To try to keep up with demand, more pressing plants are going online and others have increased production. Cascade moved to a seven-day-a-week schedule, seeking to increase production by 50%. Denver-based record club Vinyl Me, Please plans to open a 14,000-square-foot pressing facility by the end of the year, and Memphis Record Pressing is working on a nearly $30 million expansion. dollars, including 36 pressing machines which should be operational by the end of the year. September.

As demand for vinyl grows as production struggles, some are turning to CDs to fill the void. The CD manufacturing process is less complex, the turnaround time faster, and the sticker price more consumer-friendly. Demand for the format is also robust. According to the RIAA, CD shipments increased from 31.6 million in 2020 to 46.6 million in 2021, an increase of 47%, while revenues increased from $483.2 million to $584.2 million. This is the first increase in CD sales since 2004, and proof that demand for physical products is expanding into other formats.

“More vinyl-only stores need to start considering adding at least some [CD] offers to mix, especially when it comes to a key artist that they don’t have a vinyl equivalent for sale,” says Steve Harkinvice president of sales and marketing at distributor and wholesaler Ingram Entertainment.
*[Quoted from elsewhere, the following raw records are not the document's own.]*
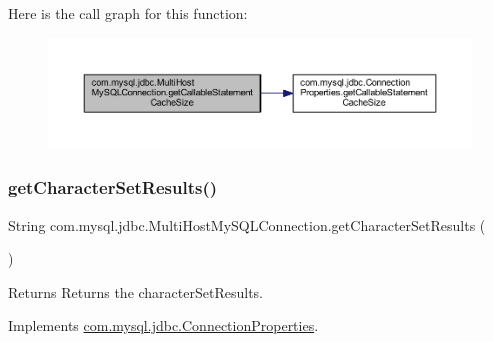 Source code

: Here is the call graph for this function\+:
\nopagebreak
\begin{figure}[H]
\begin{center}
\leavevmode
\includegraphics[width=350pt]{classcom_1_1mysql_1_1jdbc_1_1_multi_host_my_s_q_l_connection_ab0db994f2918b0c2f97e79fc57ca60a4_cgraph}
\end{center}
\end{figure}
\mbox{\label{classcom_1_1mysql_1_1jdbc_1_1_multi_host_my_s_q_l_connection_aaca38e46c6210e8784c710b30740e820}} 
\subsubsection{\texorpdfstring{get\+Character\+Set\+Results()}{getCharacterSetResults()}}
{\footnotesize\ttfamily String com.\+mysql.\+jdbc.\+Multi\+Host\+My\+S\+Q\+L\+Connection.\+get\+Character\+Set\+Results (\begin{DoxyParamCaption}{ }\end{DoxyParamCaption})}

\begin{DoxyReturn}{Returns}
Returns the character\+Set\+Results. 
\end{DoxyReturn}


Implements \mbox{\hyperlink{interfacecom_1_1mysql_1_1jdbc_1_1_connection_properties_a64a9d2f56ed041326aa829a7f665747a}{com.\+mysql.\+jdbc.\+Connection\+Properties}}.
CD manufacturing also suffers from supply chain issues, but “it’s nowhere near the same as vinyl,” says Harkins, who adds that manufacturing times have dropped from three to four weeks to around six. at eight weeks today.

Some sources have expressed concern that rising prices and unavailability of products could slow sales. But most remained optimistic about the future, with some suggesting production issues might even have an upside. “You could also argue,” Provenzano says, “that the scarcity of the type of product is also driving demand.”